DATA TO PROCESS ->
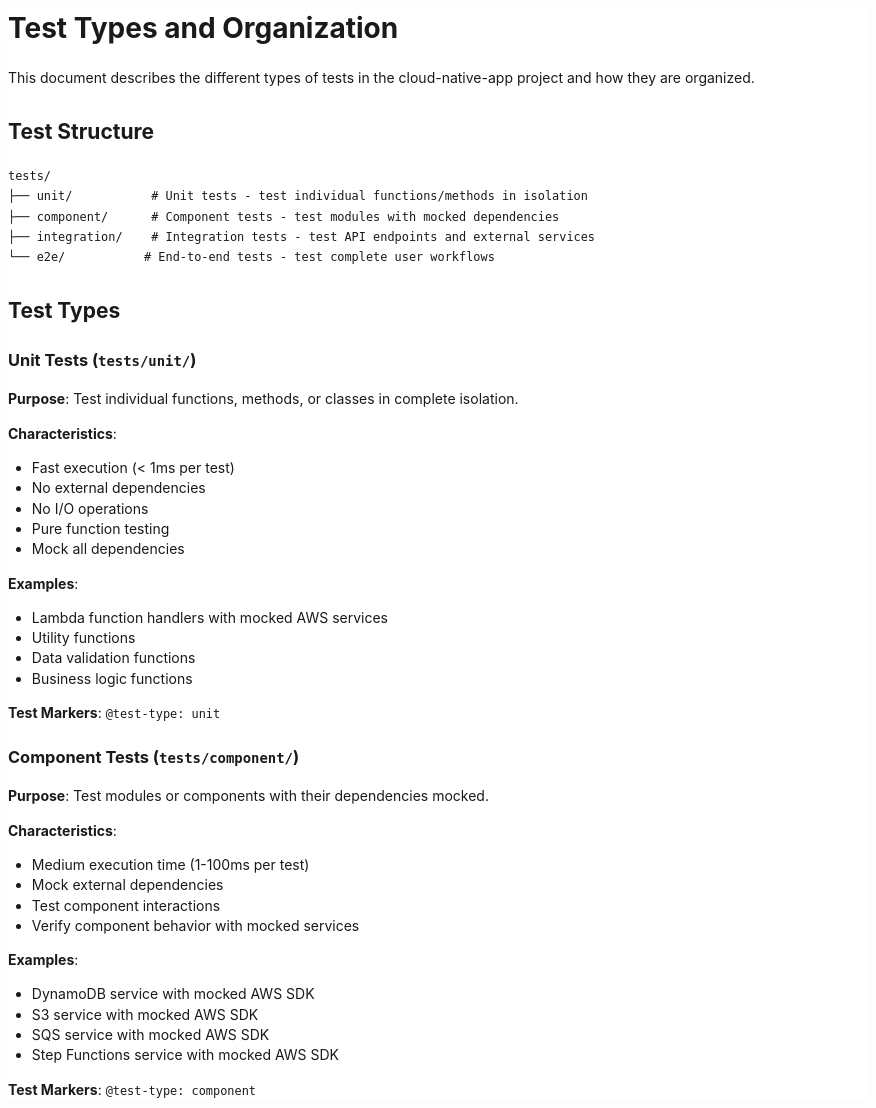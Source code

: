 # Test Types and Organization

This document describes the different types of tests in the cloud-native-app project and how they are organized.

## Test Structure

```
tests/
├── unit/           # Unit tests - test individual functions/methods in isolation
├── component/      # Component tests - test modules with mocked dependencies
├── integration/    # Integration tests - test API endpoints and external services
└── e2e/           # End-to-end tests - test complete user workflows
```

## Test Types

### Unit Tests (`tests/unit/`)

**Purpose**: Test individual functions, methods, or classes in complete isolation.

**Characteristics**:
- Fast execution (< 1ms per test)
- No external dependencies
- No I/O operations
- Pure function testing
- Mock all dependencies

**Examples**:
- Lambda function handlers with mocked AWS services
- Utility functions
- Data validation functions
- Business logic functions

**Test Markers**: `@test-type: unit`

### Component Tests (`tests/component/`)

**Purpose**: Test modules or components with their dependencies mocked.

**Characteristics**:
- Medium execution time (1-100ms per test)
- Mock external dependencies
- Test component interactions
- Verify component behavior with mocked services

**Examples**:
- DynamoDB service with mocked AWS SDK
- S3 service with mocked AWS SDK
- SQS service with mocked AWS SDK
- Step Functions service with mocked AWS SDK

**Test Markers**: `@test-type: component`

==

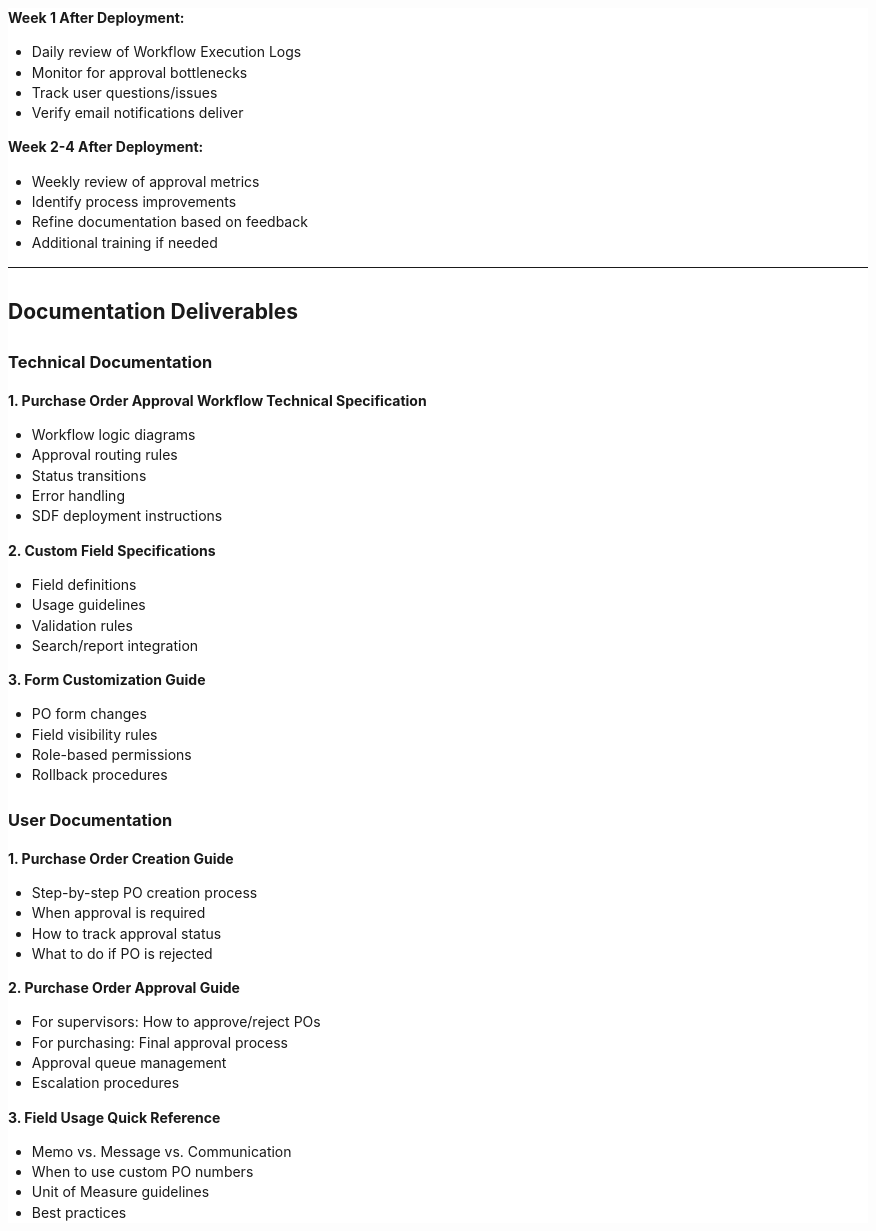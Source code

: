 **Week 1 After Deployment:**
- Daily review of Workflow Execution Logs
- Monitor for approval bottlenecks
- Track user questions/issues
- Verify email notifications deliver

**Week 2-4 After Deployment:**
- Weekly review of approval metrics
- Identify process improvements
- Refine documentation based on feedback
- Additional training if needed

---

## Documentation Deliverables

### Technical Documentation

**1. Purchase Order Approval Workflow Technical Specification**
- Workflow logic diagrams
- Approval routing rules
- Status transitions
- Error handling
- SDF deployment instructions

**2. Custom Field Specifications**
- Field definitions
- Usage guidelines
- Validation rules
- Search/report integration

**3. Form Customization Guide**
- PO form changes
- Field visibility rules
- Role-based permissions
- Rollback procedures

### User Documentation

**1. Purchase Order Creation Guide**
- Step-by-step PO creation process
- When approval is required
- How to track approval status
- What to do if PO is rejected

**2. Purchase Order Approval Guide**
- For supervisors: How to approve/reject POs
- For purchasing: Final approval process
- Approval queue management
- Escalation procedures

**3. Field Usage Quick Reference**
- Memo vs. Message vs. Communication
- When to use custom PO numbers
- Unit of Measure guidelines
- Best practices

WORK REQUEST -> In the data above, find the line that contains "- For supervisors: How to approve/reject POs" and the line that contains "- Best practices". Repeat exactly those lines and every line between them, and only those.

OUTPUT OF THE EXERCISE ->
- For supervisors: How to approve/reject POs
- For purchasing: Final approval process
- Approval queue management
- Escalation procedures

**3. Field Usage Quick Reference**
- Memo vs. Message vs. Communication
- When to use custom PO numbers
- Unit of Measure guidelines
- Best practices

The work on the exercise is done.